13

Here are free functions that do the same but in the first case the loop is not vectorized but in the other cases it is. Why is that?

#include <vector>

typedef std::vector<double> Vec;

void update(Vec& a, const Vec& b, double gamma) {
    const size_t K = a.size();
    for (size_t i = 0; i < K; ++i) { // not vectorized
        a[i] = b[i] * gamma - a[i];
    }
}

void update2(Vec& a, const Vec& b, double gamma) {
    for (size_t i = 0; i < a.size(); ++i) { // vectorized
        a[i] = b[i] * gamma - a[i];
    }
}

void update3(Vec& a, size_t K, const Vec& b, double gamma) {
    for (size_t i = 0; i < K; ++i) { // vectorized
        a[i] = b[i] * gamma - a[i];
    }
}

int main(int argc, const char* argv[]) {
    Vec a(argc), b;
    update(a, b, 0.5);
    update2(a, b, 0.5);
    update3(a, a.size(), b, 0.5);
    return 0;
}

Relevant messages from the compiler (VS2013):

1>  c:\home\dima\trws\trw_s-v1.3\trws\test\vector.cpp(7) : info C5002: loop not vectorized due to reason '1200'
1>  c:\home\dima\trws\trw_s-v1.3\trws\test\vector.cpp(13) : info C5001: loop vectorized
1>  c:\home\dima\trws\trw_s-v1.3\trws\test\vector.cpp(19) : info C5001: loop vectorized

From comment by @tony

Reason 1200: "Loop contains loop-carried data dependences that prevent vectorization.
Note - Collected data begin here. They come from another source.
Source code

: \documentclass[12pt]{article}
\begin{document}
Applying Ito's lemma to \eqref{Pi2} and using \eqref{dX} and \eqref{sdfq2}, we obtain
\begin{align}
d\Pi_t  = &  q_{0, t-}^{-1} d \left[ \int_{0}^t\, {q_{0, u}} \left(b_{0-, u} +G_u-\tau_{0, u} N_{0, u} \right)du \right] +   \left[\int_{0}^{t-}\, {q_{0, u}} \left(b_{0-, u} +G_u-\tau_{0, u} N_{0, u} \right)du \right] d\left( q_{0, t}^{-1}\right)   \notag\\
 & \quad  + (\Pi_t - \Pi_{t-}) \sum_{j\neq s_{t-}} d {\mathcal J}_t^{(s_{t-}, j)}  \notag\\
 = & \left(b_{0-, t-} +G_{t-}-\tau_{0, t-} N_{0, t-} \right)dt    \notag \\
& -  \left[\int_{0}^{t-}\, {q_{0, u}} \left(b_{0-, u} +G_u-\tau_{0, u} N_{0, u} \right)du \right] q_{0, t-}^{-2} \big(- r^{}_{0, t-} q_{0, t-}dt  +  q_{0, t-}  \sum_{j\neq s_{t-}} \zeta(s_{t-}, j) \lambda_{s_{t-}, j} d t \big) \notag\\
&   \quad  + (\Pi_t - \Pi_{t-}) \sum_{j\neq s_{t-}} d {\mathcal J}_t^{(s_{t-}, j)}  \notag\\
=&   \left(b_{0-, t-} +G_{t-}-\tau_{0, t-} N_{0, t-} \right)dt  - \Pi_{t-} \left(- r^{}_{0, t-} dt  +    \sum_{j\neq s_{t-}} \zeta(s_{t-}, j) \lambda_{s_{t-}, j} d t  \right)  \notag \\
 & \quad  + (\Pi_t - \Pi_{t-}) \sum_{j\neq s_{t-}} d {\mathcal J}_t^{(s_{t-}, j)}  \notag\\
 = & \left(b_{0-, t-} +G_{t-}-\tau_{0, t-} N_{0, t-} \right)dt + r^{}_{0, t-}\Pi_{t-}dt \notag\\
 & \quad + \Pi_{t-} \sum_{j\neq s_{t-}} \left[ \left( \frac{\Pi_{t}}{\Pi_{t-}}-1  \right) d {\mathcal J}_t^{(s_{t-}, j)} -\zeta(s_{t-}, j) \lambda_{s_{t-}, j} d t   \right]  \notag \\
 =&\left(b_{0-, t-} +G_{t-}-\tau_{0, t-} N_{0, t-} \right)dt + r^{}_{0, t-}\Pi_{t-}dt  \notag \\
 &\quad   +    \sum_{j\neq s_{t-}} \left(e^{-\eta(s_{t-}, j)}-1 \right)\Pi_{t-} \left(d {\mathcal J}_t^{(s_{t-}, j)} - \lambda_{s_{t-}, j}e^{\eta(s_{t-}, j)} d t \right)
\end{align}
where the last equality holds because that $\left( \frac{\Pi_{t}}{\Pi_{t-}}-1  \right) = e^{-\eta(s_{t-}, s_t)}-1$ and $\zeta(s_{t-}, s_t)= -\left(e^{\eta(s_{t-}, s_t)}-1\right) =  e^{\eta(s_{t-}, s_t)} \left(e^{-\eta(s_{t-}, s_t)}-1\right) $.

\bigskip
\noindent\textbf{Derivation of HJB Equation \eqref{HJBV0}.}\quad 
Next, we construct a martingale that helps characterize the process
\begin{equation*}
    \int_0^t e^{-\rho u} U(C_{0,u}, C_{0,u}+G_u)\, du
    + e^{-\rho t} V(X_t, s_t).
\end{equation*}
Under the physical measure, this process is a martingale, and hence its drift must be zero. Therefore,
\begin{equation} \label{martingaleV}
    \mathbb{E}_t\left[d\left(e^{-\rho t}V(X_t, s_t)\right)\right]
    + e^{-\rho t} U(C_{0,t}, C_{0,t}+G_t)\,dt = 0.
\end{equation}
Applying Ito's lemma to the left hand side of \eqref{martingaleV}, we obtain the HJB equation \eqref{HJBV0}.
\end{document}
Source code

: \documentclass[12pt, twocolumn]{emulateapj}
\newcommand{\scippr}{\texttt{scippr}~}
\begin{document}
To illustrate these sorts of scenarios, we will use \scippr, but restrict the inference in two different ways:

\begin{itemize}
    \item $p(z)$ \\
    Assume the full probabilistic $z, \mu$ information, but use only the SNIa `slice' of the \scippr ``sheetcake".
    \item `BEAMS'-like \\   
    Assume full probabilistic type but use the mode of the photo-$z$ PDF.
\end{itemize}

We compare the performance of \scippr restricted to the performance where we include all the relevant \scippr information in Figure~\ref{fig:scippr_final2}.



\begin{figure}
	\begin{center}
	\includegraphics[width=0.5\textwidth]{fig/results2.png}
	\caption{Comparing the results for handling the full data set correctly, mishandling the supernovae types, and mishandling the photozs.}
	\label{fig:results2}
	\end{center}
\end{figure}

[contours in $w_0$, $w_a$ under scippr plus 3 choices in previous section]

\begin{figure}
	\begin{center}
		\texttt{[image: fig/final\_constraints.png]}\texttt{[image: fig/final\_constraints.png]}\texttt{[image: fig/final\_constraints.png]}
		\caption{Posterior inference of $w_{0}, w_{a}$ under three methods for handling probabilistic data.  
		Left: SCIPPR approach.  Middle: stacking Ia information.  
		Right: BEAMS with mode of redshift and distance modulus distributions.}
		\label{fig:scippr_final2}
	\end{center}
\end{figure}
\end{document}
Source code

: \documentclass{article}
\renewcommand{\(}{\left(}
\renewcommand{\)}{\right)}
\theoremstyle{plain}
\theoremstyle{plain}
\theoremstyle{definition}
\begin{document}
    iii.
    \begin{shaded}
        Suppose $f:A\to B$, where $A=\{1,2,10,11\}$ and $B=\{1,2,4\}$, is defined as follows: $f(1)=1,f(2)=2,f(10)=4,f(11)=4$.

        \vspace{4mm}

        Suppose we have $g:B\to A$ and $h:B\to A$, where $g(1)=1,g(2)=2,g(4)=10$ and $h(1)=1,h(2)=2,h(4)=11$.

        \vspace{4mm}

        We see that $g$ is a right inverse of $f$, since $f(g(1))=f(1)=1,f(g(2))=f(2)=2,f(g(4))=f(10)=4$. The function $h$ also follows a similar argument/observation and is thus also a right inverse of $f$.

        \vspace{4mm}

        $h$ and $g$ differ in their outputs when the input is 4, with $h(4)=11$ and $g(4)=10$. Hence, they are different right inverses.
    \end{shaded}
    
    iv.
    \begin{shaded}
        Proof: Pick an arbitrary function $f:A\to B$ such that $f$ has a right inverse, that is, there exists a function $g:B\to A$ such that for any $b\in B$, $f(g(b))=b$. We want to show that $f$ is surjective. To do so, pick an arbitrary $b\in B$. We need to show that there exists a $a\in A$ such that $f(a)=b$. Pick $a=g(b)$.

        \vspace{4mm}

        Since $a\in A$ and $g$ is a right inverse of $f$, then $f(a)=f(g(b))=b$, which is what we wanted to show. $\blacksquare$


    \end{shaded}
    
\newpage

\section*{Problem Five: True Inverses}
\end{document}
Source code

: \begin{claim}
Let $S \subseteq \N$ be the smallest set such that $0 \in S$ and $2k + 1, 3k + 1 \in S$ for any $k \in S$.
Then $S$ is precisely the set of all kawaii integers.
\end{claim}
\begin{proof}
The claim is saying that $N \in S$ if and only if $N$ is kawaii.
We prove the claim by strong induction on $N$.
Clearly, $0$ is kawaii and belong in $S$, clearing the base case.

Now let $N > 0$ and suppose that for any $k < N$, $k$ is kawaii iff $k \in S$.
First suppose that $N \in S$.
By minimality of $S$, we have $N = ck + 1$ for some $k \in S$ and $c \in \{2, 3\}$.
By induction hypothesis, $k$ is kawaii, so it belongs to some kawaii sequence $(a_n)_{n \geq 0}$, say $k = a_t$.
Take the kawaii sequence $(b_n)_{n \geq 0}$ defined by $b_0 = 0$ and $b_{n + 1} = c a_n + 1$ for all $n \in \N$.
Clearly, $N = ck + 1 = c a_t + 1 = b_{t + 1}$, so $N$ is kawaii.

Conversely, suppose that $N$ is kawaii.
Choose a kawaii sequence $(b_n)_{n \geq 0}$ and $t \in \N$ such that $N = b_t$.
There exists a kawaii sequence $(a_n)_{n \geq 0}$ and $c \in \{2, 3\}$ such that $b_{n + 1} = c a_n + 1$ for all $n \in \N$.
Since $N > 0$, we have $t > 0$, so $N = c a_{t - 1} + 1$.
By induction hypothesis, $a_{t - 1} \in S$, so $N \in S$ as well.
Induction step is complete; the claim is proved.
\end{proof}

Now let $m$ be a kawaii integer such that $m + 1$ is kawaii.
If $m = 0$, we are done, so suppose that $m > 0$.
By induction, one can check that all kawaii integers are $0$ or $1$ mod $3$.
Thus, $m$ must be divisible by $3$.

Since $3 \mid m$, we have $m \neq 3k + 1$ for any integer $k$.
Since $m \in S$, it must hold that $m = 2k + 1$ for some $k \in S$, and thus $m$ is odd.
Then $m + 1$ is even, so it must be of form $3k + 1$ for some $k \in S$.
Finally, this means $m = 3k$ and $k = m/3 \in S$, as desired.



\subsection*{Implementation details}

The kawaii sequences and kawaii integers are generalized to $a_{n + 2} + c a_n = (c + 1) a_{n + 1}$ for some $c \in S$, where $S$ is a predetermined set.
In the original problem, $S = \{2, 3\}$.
Different iterations of the loop interfere with each other such that vectorizing the loop would produce wrong answers, and the auto-vectorizer cannot prove to itself that there are no such data dependences." source

bolov
  • 72,283
  • 15
  • 145
  • 224
Dmitry
  • 146
  • 3
  • 2
    Try a different compiler? Others (gcc and clang) do vectorize all 3 functions. – Marc Glisse May 08 '15 at 21:35
  • 1
    What is "reason 1200" documented as? – Alan Stokes May 08 '15 at 22:05
  • 1
    Reason 1200: "Loop contains loop-carried data dependences that prevent vectorization. Different iterations of the loop interfere with each other such that vectorizing the loop would produce wrong answers, and the auto-vectorizer cannot prove to itself that there are no such data dependences." [source](https://msdn.microsoft.com/en-us/library/jj658585.aspx#BKMK_ReasonCode120x) – Tony May 08 '15 at 22:16
  • 1
    I'm surprised that any compiler is able to vectorize any of those at all. The compiler needs to prove that either `a` and `b` do not alias or that `&a[0] < &b[0]`. – Mysticial May 09 '15 at 07:52
  • 1
    @Mysticial Or much more easily, the compiler can generate both the sequential and vectorized versions, and have a runtime test checking if a and b overlap to dispatch to either version. – Marc Glisse May 10 '15 at 08:11
  • @Mysticial, from [sum-of-overlapping-arrays-auto-vectorization-and-restrict](https://stackoverflow.com/questions/23651055/sum-of-overlapping-arrays-auto-vectorization-and-restrict) GCC builds a version with and without overalap (which it can vectorize) and then when calling the function it checks for overlap first. Using `restrict` does not build the version with overlap and removes the check. – Z boson May 11 '15 at 07:28
  • All three loops seems sun-optimal to me because compiler assumes `a` and `b` aliases. For best performance, use restricted pointers to access data elements instead. – user3528438 Aug 13 '15 at 13:36
  • @user3528438 c++ does not have `restrict` – bolov Aug 13 '15 at 14:05
  • @bolov but MSVC have restricted keyword, although ideally a C99 implementation and a C++ wrapper is the best. – user3528438 Aug 13 '15 at 14:23

1 Answers1

2

I guess it's some deeply internal compiler implementation issue, like at what stage did auto-vectorizer "kick in" and what's the state of the internal representation of the code at that time. When I tried on MSVC2017, it worked more in line with what one would expect. It auto-vectorized update() and update3(), but not update2(), with the reason given 501 for line 14, which is documented as:

Induction variable is not local; or upper bound is not loop-invariant.

srdjan.veljkovic
  • 2,468
  • 16
  • 24